Easy Pumpkin Layered Dessert Recipe
User Reviews
5.0
3 reviews
Excellent

Easy Pumpkin Layered Dessert Recipe
Report
Delicious Pumpkin Lush Dessert with crunchy crust, sweet cheesecake filling, & creamy pumpkin layer.
Share:
Ingredients
Graham Cracker Crust
- 2 cups Graham crackers finely crushed (about 15 whole graham crackers)
- ¼ cup granulated sugar
- 1 stick unsalted butter melted
Cheesecake Layer
- 1 cup powdered sugar
- 8 oz cream cheese softened
- 3 ounce tubs frozen whipped topping, thawed to room temperature 3 8-ounce tubs, divided. 1 tub for cheesecake layer, 1 tub for pumpkin layer, 1 tub for topping.
Pumpkin Lush Layer
- 15 oz can pumpkin puree
- 3.4 oz box vanilla instant pudding
- ½ cup cold milk
- 1 teaspoon vanilla
- 1 teaspoon pumpkin pie spice
- Chopped pecans for garnishing
Instructions
- Preheat the oven to 350°F.
Graham Cracker Crust
- In a medium mixing bowl, combine graham cracker crumbs, butter, and sugar. Mix until it has the consistency of wet sand.

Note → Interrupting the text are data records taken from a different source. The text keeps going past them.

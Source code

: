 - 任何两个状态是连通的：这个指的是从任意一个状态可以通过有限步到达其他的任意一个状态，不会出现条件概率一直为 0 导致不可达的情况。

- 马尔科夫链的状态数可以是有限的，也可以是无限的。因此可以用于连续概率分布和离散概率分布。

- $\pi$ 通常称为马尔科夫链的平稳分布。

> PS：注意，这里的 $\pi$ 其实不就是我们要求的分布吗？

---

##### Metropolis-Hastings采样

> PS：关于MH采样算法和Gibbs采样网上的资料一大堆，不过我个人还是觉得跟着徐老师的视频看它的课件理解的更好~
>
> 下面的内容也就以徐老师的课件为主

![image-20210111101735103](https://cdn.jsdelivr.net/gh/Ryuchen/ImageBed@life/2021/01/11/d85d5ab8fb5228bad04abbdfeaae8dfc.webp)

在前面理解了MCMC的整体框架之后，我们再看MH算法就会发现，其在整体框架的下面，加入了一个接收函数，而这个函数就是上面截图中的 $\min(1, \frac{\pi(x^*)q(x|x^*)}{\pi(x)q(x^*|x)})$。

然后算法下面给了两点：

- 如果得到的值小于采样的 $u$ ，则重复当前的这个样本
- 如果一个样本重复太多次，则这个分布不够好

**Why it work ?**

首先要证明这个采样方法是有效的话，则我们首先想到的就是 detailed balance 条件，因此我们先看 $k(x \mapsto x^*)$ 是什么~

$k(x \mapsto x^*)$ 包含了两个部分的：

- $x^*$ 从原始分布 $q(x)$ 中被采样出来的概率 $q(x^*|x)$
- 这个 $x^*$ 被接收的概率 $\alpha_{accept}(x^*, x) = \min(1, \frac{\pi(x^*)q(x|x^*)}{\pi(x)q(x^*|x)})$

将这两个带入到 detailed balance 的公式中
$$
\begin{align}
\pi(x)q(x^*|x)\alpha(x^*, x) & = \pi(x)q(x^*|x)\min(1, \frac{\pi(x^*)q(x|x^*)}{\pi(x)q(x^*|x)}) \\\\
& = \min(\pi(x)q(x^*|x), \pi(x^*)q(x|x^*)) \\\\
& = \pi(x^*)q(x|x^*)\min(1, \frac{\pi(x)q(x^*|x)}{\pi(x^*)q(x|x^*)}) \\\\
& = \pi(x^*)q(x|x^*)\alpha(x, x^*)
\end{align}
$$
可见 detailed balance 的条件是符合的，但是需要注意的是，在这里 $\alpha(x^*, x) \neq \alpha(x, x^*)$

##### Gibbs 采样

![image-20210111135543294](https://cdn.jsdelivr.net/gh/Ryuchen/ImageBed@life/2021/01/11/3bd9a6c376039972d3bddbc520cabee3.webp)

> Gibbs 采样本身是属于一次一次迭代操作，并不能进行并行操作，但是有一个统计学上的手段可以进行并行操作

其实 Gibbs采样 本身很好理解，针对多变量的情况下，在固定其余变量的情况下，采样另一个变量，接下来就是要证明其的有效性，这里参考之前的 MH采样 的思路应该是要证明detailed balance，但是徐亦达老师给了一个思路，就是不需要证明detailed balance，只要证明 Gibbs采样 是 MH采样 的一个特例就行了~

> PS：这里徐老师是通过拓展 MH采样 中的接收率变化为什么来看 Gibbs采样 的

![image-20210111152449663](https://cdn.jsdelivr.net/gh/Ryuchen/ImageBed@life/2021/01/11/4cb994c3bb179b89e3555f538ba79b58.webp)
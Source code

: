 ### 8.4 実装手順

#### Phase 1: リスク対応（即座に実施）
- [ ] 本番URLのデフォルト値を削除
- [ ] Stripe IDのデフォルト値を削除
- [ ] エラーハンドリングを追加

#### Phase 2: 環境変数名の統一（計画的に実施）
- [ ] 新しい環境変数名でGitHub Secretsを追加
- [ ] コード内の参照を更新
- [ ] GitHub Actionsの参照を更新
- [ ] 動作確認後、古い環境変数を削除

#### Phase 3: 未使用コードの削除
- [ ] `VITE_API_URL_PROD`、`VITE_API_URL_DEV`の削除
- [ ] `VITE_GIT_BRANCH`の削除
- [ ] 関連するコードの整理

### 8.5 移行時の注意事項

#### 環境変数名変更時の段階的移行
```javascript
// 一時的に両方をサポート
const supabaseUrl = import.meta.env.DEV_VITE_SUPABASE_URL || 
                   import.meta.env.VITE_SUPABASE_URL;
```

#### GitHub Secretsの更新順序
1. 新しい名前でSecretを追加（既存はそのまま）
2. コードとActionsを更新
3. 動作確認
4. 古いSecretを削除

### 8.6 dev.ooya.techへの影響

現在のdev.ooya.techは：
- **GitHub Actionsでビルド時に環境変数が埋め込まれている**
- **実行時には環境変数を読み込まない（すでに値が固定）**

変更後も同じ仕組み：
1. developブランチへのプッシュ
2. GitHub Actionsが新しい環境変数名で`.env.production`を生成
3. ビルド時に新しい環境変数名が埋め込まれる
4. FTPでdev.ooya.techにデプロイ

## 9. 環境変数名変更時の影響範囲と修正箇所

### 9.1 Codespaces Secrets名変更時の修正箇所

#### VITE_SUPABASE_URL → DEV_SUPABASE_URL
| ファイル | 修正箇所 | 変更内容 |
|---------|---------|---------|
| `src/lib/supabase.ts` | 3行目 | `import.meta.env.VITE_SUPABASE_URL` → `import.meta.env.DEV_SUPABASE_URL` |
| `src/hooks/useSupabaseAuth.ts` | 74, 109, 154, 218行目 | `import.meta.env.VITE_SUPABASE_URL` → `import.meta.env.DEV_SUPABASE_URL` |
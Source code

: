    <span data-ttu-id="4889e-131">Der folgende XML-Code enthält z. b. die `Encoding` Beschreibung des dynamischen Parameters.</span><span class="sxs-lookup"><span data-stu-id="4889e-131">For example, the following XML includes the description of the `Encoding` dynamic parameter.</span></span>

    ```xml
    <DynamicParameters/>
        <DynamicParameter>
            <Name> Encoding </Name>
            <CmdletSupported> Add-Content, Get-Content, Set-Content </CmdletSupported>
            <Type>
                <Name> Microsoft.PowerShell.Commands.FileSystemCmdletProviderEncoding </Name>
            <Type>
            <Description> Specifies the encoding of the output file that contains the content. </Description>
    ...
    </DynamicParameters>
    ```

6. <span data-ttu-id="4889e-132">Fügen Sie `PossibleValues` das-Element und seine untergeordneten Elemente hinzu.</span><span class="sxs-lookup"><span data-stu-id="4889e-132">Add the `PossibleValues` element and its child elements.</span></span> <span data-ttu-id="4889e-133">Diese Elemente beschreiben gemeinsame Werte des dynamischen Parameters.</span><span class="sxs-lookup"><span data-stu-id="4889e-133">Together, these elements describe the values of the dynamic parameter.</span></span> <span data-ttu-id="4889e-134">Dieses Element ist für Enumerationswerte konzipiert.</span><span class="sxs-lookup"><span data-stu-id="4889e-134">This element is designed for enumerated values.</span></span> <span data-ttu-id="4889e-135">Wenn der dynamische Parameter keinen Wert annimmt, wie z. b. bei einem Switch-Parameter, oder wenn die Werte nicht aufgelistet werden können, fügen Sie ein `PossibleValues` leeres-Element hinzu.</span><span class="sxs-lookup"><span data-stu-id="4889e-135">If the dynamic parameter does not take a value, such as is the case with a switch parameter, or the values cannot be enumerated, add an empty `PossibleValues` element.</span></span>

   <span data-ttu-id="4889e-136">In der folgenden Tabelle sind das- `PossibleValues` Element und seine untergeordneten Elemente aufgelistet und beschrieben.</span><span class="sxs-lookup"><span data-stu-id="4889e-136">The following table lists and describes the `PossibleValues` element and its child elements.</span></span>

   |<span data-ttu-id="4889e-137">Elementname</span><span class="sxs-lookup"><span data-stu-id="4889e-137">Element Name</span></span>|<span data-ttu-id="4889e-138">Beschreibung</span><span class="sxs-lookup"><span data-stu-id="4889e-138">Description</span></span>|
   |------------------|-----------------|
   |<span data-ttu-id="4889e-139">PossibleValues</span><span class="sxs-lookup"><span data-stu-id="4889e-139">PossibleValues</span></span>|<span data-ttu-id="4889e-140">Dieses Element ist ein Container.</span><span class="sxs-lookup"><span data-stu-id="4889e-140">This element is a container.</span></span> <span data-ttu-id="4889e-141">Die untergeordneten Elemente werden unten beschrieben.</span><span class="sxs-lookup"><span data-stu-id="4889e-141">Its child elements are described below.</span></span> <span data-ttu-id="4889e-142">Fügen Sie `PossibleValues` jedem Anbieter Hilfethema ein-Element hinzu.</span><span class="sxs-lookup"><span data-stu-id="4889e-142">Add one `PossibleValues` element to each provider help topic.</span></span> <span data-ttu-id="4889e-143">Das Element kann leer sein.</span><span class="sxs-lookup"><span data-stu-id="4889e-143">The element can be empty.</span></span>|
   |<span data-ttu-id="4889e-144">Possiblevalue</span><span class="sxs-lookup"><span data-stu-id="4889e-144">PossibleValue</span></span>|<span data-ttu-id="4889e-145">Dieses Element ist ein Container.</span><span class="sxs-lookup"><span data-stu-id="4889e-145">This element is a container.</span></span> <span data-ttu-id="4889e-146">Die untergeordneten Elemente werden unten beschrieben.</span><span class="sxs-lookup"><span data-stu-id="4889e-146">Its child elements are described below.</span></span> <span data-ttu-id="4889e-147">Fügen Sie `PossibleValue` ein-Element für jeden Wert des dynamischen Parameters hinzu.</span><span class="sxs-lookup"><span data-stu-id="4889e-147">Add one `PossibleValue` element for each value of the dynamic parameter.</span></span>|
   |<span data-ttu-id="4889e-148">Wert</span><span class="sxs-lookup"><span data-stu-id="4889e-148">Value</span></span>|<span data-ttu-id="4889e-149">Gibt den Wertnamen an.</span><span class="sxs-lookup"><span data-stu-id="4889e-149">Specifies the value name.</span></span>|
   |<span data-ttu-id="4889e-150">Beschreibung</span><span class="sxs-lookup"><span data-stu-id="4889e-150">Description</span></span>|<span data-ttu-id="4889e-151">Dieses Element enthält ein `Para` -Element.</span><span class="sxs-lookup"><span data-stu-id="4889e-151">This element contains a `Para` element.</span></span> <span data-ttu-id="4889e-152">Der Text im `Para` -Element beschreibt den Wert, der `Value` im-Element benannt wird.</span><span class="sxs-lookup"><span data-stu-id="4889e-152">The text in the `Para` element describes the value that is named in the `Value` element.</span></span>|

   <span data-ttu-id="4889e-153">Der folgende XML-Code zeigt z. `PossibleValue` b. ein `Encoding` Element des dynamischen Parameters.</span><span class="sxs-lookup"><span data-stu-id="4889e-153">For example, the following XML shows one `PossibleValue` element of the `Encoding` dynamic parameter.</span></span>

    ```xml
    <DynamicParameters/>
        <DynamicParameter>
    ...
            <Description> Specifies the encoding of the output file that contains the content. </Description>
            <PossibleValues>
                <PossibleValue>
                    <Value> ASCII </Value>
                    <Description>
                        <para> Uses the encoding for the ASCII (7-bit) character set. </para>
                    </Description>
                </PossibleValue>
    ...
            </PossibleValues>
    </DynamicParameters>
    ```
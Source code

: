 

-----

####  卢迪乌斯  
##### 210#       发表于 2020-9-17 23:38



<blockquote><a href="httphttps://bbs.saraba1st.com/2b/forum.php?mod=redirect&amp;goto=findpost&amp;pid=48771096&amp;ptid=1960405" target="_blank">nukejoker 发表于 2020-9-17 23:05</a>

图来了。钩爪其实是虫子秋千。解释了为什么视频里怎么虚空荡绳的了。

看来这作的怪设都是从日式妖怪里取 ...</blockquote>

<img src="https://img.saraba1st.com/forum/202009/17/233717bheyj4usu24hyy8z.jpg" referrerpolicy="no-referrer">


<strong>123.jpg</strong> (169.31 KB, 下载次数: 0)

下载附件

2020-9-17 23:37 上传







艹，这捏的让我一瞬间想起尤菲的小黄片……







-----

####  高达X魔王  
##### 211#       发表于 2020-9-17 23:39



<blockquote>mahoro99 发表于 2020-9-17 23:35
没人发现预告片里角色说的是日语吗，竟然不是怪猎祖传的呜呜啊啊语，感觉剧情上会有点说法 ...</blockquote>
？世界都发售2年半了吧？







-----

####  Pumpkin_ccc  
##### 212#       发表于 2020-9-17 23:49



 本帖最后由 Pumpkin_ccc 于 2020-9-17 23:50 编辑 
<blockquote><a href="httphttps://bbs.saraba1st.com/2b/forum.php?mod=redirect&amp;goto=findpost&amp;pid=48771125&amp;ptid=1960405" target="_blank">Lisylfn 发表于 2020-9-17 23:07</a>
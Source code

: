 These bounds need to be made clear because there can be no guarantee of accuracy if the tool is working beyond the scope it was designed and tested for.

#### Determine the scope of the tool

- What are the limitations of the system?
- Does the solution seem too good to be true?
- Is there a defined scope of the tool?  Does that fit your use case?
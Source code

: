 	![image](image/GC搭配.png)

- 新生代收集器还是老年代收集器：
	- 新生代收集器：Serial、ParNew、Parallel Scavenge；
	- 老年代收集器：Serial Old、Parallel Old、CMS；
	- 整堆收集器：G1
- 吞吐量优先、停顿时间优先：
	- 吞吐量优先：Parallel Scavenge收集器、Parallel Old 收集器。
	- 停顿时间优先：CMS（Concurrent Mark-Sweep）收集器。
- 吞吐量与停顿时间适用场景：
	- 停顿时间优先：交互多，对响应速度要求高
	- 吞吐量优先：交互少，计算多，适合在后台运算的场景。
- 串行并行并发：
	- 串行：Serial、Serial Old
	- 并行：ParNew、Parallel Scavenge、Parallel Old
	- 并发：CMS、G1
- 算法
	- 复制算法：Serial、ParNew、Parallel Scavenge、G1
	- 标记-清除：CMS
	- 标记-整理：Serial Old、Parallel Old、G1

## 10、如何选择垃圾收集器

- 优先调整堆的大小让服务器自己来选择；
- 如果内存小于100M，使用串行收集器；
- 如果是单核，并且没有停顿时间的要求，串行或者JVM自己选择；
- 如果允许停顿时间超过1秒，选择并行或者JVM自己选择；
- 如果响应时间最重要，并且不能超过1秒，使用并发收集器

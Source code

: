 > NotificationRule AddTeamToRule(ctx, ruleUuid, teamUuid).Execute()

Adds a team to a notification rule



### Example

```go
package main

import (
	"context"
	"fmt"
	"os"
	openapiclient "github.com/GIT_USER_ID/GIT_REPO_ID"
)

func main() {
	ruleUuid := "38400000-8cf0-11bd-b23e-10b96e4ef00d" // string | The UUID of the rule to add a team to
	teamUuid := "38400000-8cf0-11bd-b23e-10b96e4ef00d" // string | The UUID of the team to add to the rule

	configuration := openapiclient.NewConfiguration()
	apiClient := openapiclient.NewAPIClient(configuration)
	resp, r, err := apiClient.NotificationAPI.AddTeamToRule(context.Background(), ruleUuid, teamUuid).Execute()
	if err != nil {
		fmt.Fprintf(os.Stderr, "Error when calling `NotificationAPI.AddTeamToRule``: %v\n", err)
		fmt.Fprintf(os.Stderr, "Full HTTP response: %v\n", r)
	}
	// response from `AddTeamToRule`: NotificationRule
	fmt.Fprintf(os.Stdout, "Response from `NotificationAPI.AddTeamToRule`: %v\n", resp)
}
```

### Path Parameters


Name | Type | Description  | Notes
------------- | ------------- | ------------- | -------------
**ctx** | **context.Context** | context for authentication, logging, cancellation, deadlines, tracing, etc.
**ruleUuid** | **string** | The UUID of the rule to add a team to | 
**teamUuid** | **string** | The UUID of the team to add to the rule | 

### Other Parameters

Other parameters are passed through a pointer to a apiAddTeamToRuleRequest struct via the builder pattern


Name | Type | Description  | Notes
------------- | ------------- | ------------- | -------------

- Add graham cracker mixture to the bottom of a 9" x 13" baking dish. Press flat with your hands evenly into the entire bottom of the dish. Bake for 15-17 minutes or until golden brown. When done, allow the dish to cool completely before moving on to the next steps.
Cheesecake Layer
- In a large mixing bowl, blend powdered sugar and cream cheese together using an electric hand mixer. Blend for about 2-3 minutes or until smooth. Fold in 1 8-ounce tub of whipped topping and blend again.
- Use a rubber spatula to scrape the sides of the bowl and remove the mixture onto the graham cracker crust. Very gently, use your spatula to spread the mixture over the crust evenly, creating a flat, even surface. Place in the refrigerator until needed.
Pumpkin Lush Layer
- In a separate (or clean) large mixing bowl, combine 1 8-ounce tub of whipped topping, pumpkin puree, instant pudding, milk, vanilla, and pumpkin pie spice. Use the electric hand mixer to blend the ingredients together until fully combined. Cover and place in the refrigerator for 30 minutes to firm up.
- After about 30 minutes, remove both the mixture and the dish from the refrigerator. Pour out the pumpkin mixture over the cream cheese mixture. Spread evenly with your spatula.
Top Layer
- Top the dish with the final tub of whipped topping. Spread evenly and garnish with chopped pecans.
- Cover the dish and place inside the refrigerator for 6 hours or overnight to set. When ready to serve, remove from the refrigerator and serve with a metal spatula or by cutting individual pieces carefully with a knife.
Notes
- You can substitute the vanilla instant pudding for pumpkin spice instant pudding. However, it is harder to find. If you do substitute, omit pumpkin pie spice.
- The pudding and sweeteners can be substituted with sugar-free ingredients.
- To make homemade whipped cream, I suggest making it in batches. 1 1/2 cups of heavy whipped cream with 4 tablespoons of powdered sugar and 1 teaspoon of vanilla extract will whip up to 3 cups, which equals an 8-ounce tub of whipped topping.
- Be sure to purchase instant pudding and not cook and serve pudding. Otherwise, the mixture will not reach the consistency in which you need it to in order to set.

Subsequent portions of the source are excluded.